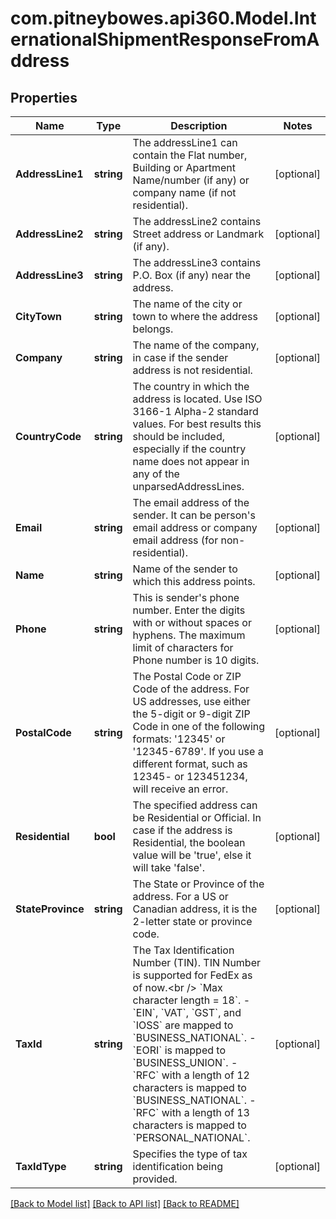 # com.pitneybowes.api360.Model.InternationalShipmentResponseFromAddress

## Properties

Name | Type | Description | Notes
------------ | ------------- | ------------- | -------------
**AddressLine1** | **string** | The addressLine1 can contain the Flat number, Building or Apartment Name/number (if any) or company name (if not residential). | [optional] 
**AddressLine2** | **string** | The addressLine2 contains Street address or Landmark (if any). | [optional] 
**AddressLine3** | **string** | The addressLine3 contains P.O. Box (if any) near the address. | [optional] 
**CityTown** | **string** | The name of the city or town to where the address belongs. | [optional] 
**Company** | **string** | The name of the company, in case if the sender address is not residential. | [optional] 
**CountryCode** | **string** |  The country in which the address is located. Use ISO 3166-1 Alpha-2 standard values. For best results this should be included, especially if the country name does not appear in any of the unparsedAddressLines. | [optional] 
**Email** | **string** | The email address of the sender. It can be person&#39;s email address or company email address (for non-residential). | [optional] 
**Name** | **string** | Name of the sender to which this address points. | [optional] 
**Phone** | **string** | This is sender&#39;s phone number. Enter the digits with or without spaces or hyphens. The maximum limit of characters for Phone number is 10 digits.  | [optional] 
**PostalCode** | **string** | The Postal Code or ZIP Code of the address. For US addresses, use either the 5-digit or 9-digit ZIP Code in one of the following formats: &#39;12345&#39; or &#39;12345-6789&#39;. If you use a different format, such as 12345- or 123451234, will receive an error. | [optional] 
**Residential** | **bool** | The specified address can be Residential or Official. In case if the address is Residential, the boolean value will be &#39;true&#39;, else it will take &#39;false&#39;. | [optional] 
**StateProvince** | **string** | The State or Province of the address. For a US or Canadian address, it is the 2-letter state or province code.  | [optional] 
**TaxId** | **string** | The Tax Identification Number (TIN). TIN Number is supported for FedEx as of now.&lt;br /&gt; &#x60;Max character length &#x3D; 18&#x60;. - &#x60;EIN&#x60;, &#x60;VAT&#x60;, &#x60;GST&#x60;, and &#x60;IOSS&#x60; are mapped to &#x60;BUSINESS_NATIONAL&#x60;. - &#x60;EORI&#x60; is mapped to &#x60;BUSINESS_UNION&#x60;. - &#x60;RFC&#x60; with a length of 12 characters is mapped to &#x60;BUSINESS_NATIONAL&#x60;. - &#x60;RFC&#x60; with a length of 13 characters is mapped to &#x60;PERSONAL_NATIONAL&#x60;.  | [optional] 
**TaxIdType** | **string** | Specifies the type of tax identification being provided. | [optional] 

[[Back to Model list]](../../README.md#documentation-for-models) [[Back to API list]](../../README.md#documentation-for-api-endpoints) [[Back to README]](../../README.md)


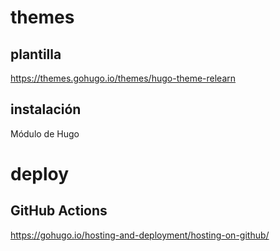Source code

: 
# themes

## plantilla
https://themes.gohugo.io/themes/hugo-theme-relearn

## instalación
Módulo de Hugo

# deploy

## GitHub Actions
https://gohugo.io/hosting-and-deployment/hosting-on-github/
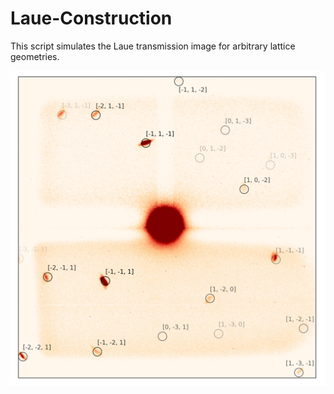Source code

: # Laue-Construction
 This script simulates the Laue transmission image for arbitrary lattice geometries.

![alt text](https://raw.githubusercontent.com/Widdi97/Laue-Construction/main/laue_spots.png)
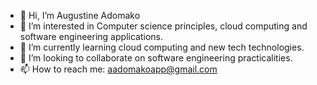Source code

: - 👋 Hi, I’m Augustine Adomako
- 👀 I’m interested in Computer science principles, cloud computing and software engineering applications.
- 🌱 I’m currently learning cloud computing and new tech technologies.
- 💞️ I’m looking to collaborate on software engineering practicalities.
- 📫 How to reach me: aadomakoapp@gmail.com

<!---
aadomakoapp/aadomakoapp is a ✨ special ✨ repository because its `README.md` (this file) appears on your GitHub profile.
You can click the Preview link to take a look at your changes.
--->
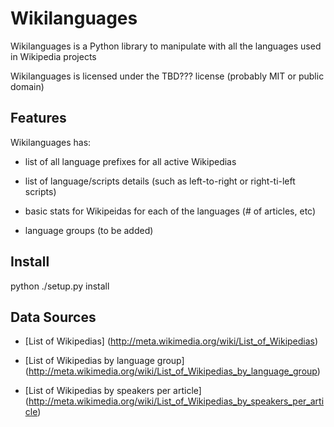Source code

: Wikilanguages
=============

Wikilanguages is a Python library to manipulate with all the languages used in Wikipedia projects

Wikilanguages is licensed under the TBD??? license (probably MIT or public domain)

Features
--------

Wikilanguages has:

- list of all language prefixes for all active Wikipedias

- list of language/scripts details (such as left-to-right or right-ti-left scripts)

- basic stats for Wikipeidas for each of the languages (# of articles, etc)

- language groups (to be added)

Install
-------

python ./setup.py install


Data Sources
------------

* [List of Wikipedias] (http://meta.wikimedia.org/wiki/List_of_Wikipedias)

* [List of Wikipedias by language group] (http://meta.wikimedia.org/wiki/List_of_Wikipedias_by_language_group)

* [List of Wikipedias by speakers per article] (http://meta.wikimedia.org/wiki/List_of_Wikipedias_by_speakers_per_article)
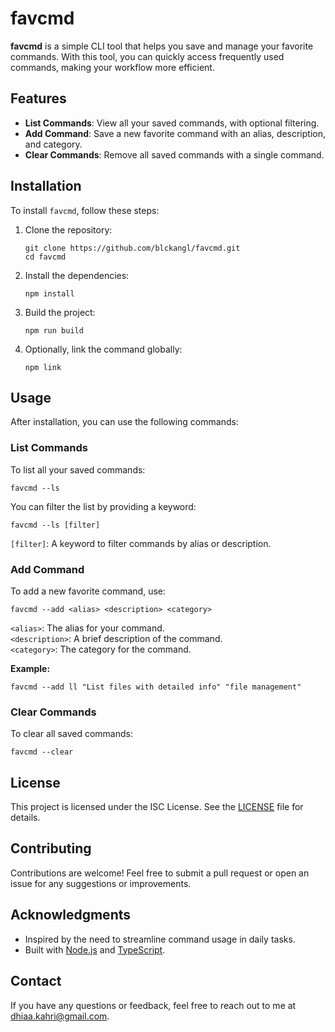 # favcmd

**favcmd** is a simple CLI tool that helps you save and manage your favorite commands. With this tool, you can quickly access frequently used commands, making your workflow more efficient.

## Features

- **List Commands**: View all your saved commands, with optional filtering.
- **Add Command**: Save a new favorite command with an alias, description, and category.
- **Clear Commands**: Remove all saved commands with a single command.

## Installation

To install `favcmd`, follow these steps:

1.  Clone the repository:

        git clone https://github.com/blckangl/favcmd.git
        cd favcmd

2.  Install the dependencies:

        npm install

3.  Build the project:

        npm run build

4.  Optionally, link the command globally:

        npm link

## Usage

After installation, you can use the following commands:

### List Commands

To list all your saved commands:

    favcmd --ls

You can filter the list by providing a keyword:

    favcmd --ls [filter]

`[filter]`: A keyword to filter commands by alias or description.

### Add Command

To add a new favorite command, use:

    favcmd --add <alias> <description> <category>

`<alias>`: The alias for your command.  
`<description>`: A brief description of the command.  
`<category>`: The category for the command.

**Example:**

    favcmd --add ll "List files with detailed info" "file management"

### Clear Commands

To clear all saved commands:

    favcmd --clear

## License

This project is licensed under the ISC License. See the [LICENSE](LICENSE) file for details.

## Contributing

Contributions are welcome! Feel free to submit a pull request or open an issue for any suggestions or improvements.

## Acknowledgments

- Inspired by the need to streamline command usage in daily tasks.
- Built with [Node.js](https://nodejs.org/) and [TypeScript](https://www.typescriptlang.org/).

## Contact

If you have any questions or feedback, feel free to reach out to me at [dhiaa.kahri@gmail.com](mailto:your-email@example.com).
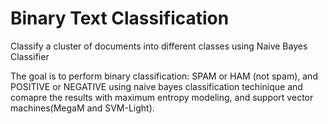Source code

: # Binary Text Classification 

Classify a cluster of documents into different classes using Naive Bayes Classifier

The goal is to perform binary classification: SPAM or HAM (not spam), and POSITIVE or NEGATIVE using naive bayes classification techinique and comapre the results with maximum entropy modeling, and support vector machines(MegaM and SVM-Light). 
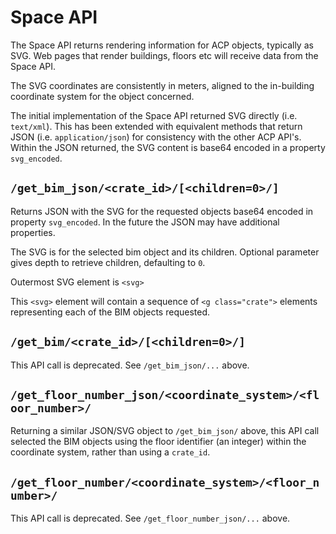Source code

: # Space API

The Space API returns rendering information for ACP objects, typically as SVG. Web pages that render buildings, floors etc will
receive data from the Space API.

The SVG coordinates are consistently in meters, aligned to the in-building coordinate system for the object concerned.

The initial implementation of the Space API returned SVG directly (i.e. `text/xml`). This has been extended with
equivalent methods that return JSON (i.e. `application/json`) for consistency with the other ACP API's. Within the
JSON returned, the SVG content is base64 encoded in a property `svg_encoded`.


## `/get_bim_json/<crate_id>/[<children=0>/]`

Returns JSON with the SVG for the requested objects base64 encoded in property `svg_encoded`.
In the future the JSON may have additional properties.

The SVG is for the selected bim object and its children. Optional parameter gives depth to retrieve children, defaulting
to `0`.

Outermost SVG element is `<svg>`

This `<svg>` element will contain a sequence of `<g class="crate">` elements representing each of the BIM objects
requested.

## `/get_bim/<crate_id>/[<children=0>/]`

This API call is deprecated. See `/get_bim_json/...` above.

## `/get_floor_number_json/<coordinate_system>/<floor_number>/`

Returning a similar JSON/SVG object to `/get_bim_json/` above, this API call selected the BIM objects using the floor
identifier (an integer) within the coordinate system, rather than using a `crate_id`.

## `/get_floor_number/<coordinate_system>/<floor_number>/`

This API call is deprecated. See `/get_floor_number_json/...` above.
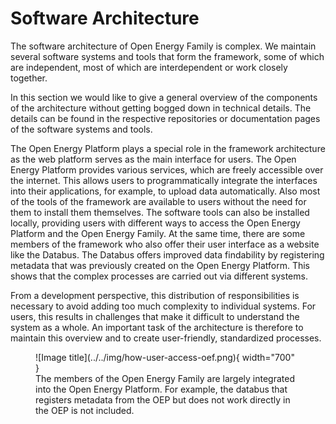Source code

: # Software Architecture

The software architecture of Open Energy Family is complex. We maintain several software systems and tools that form the framework, some of which are independent, most of which are interdependent or work closely together.

In this section we would like to give a general overview of the components of the architecture without getting bogged down in technical details. The details can be found in the respective repositories or documentation pages of the software systems and tools.

The Open Energy Platform plays a special role in the framework architecture as the web platform serves as the main interface for users. The Open Energy Platform provides various services, which are freely accessible over the internet. This allows users to programmatically integrate the interfaces into their applications, for example, to upload data automatically. Also most of the tools of the framework are available to users without the need for them to install them themselves. The software tools can also be installed locally, providing users with different ways to access the Open Energy Platform and the Open Energy Family. At the same time, there are some members of the framework who also offer their user interface as a website like the Databus. The Databus offers improved data findability by registering metadata that was previously created on the Open Energy Platform. This shows that the complex processes are carried out via different systems.

From a development perspective, this distribution of responsibilities is necessary to avoid adding too much complexity to individual systems. For users, this results in challenges that make it difficult to understand the system as a whole. An important task of the architecture is therefore to maintain this overview and to create user-friendly, standardized processes.

<figure markdown>
  ![Image title](../../img/how-user-access-oef.png){ width="700" }
  <figcaption>The members of the Open Energy Family are largely integrated into the Open Energy Platform. For example, the databus that registers metadata from the OEP but does not work directly in the OEP is not included.</figcaption>
</figure>

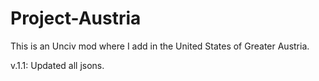 # Project-Austria
This is an Unciv mod where I add in the United States of Greater Austria.

v.1.1: Updated all jsons.
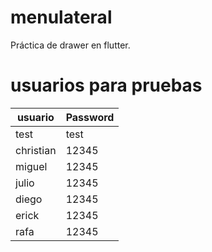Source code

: # menulateral

Práctica de drawer en flutter.

# usuarios para pruebas
| usuario   | Password |
|-----------|----------|
| test      | test     |
| christian | 12345    |
| miguel    | 12345    |
| julio     | 12345    |
| diego     | 12345    |
| erick     | 12345    |
| rafa      | 12345    |
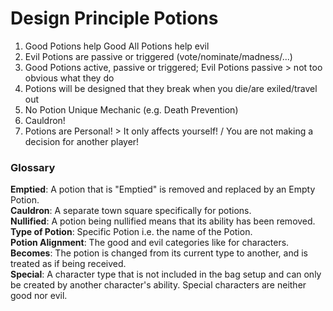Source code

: # Design Principle Potions
1. Good Potions help Good
   All Potions help evil
2. Evil Potions are passive or triggered (vote/nominate/madness/...)
3. Good Potions active, passive or triggered; Evil Potions passive > not too obvious what they do
4. Potions will be designed that they break when you die/are exiled/travel out
5. No Potion Unique Mechanic (e.g. Death Prevention)
6. Cauldron!
7. Potions are Personal! > It only affects yourself! / You are not making a decision for another player!

### Glossary
**Emptied**: A potion that is "Emptied" is removed and replaced by an Empty Potion.  
**Cauldron**: A separate town square specifically for potions.  
**Nullified**: A potion being nullified means that its ability has been removed.  
**Type of Potion**: Specific Potion i.e. the name of the Potion.  
**Potion Alignment**: The good and evil categories like for characters.  
**Becomes**: The potion is changed from its current type to another, and is treated as if being received.  
**Special**: A character type that is not included in the bag setup and can only be created by another character's ability. Special characters are neither good nor evil.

══════════════════════════════

-- WHAT NEEDS TO BE DONE --
Referring to the material above, set down exactly the lines between the line with "address. | [optional]" and the line with "The State or", inclusive, and no other lines.

-- RESPONSE TO THIS TASK --
**AddressLine3** | **string** | The addressLine3 contains P.O. Box (if any) near the address. | [optional] 
**CityTown** | **string** | The name of the city or town to where the address belongs. | [optional] 
**Company** | **string** | The name of the company, in case if the sender address is not residential. | [optional] 
**CountryCode** | **string** |  The country in which the address is located. Use ISO 3166-1 Alpha-2 standard values. For best results this should be included, especially if the country name does not appear in any of the unparsedAddressLines. | [optional] 
**Email** | **string** | The email address of the sender. It can be person&#39;s email address or company email address (for non-residential). | [optional] 
**Name** | **string** | Name of the sender to which this address points. | [optional] 
**Phone** | **string** | This is sender&#39;s phone number. Enter the digits with or without spaces or hyphens. The maximum limit of characters for Phone number is 10 digits.  | [optional] 
**PostalCode** | **string** | The Postal Code or ZIP Code of the address. For US addresses, use either the 5-digit or 9-digit ZIP Code in one of the following formats: &#39;12345&#39; or &#39;12345-6789&#39;. If you use a different format, such as 12345- or 123451234, will receive an error. | [optional] 
**Residential** | **bool** | The specified address can be Residential or Official. In case if the address is Residential, the boolean value will be &#39;true&#39;, else it will take &#39;false&#39;. | [optional] 
**StateProvince** | **string** | The State or Province of the address. For a US or Canadian address, it is the 2-letter state or province code.  | [optional] 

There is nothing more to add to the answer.